Semiparametric Dynamic Copula Models for Portfolio Optimization

The mean-variance portfolio model, based on the risk-return trade-off for optimal asset allocation, remains foundational in portfolio optimization. However, its reliance on restrictive assumptions about asset return distributions limits its applicability to real-world data. Parametric copula structures provide a novel way to overcome these limitations by accounting for asymmetry, heavy tails, and time-varying dependencies. Existing methods have been shown to rely on fixed or static dependence structures, thus overlooking the dynamic nature of the financial market. In this study, a semiparametric model is proposed that combines non-parametrically estimated copulas with parametrically estimated marginals to allow all parameters to dynamically evolve over time. A novel framework was developed that integrates time-varying dependence modeling with flexible empirical beta copula structures.

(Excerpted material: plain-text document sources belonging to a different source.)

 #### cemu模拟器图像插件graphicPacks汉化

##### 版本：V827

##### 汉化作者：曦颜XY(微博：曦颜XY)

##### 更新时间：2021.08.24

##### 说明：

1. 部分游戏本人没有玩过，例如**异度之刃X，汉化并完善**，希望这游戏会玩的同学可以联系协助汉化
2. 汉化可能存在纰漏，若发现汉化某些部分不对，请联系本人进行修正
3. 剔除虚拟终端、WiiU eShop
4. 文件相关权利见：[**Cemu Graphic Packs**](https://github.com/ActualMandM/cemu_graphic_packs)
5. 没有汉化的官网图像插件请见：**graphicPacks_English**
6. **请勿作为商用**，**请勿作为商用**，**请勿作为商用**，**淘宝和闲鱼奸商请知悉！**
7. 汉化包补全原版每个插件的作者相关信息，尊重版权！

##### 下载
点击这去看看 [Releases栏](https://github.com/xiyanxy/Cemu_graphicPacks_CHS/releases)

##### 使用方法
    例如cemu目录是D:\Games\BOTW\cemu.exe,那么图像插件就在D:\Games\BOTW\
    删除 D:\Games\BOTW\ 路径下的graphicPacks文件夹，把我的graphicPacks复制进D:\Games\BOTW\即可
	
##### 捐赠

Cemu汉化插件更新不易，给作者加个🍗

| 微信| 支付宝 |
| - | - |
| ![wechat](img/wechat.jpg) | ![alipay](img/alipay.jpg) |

Marginal distributions were modeled using the Skewed Generalized T family. This effectively captures asymmetry and heavy tails and makes the model suitable for predictive inferences in real world scenarios. Furthermore, the model was applied to rolling windows of financial returns from the USA, India and Hong Kong economies to understand the influence of dynamic market conditions. The approach addresses the limitations of models that rely on parametric assumptions. By accounting for asymmetry, heavy tails, and cross-correlated asset prices, the proposed method offers a robust solution for optimizing diverse portfolios in an interconnected financial market. Through adaptive modeling, it allows for better management of risk and return across varying economic conditions, leading to more efficient asset allocation and improved portfolio performance.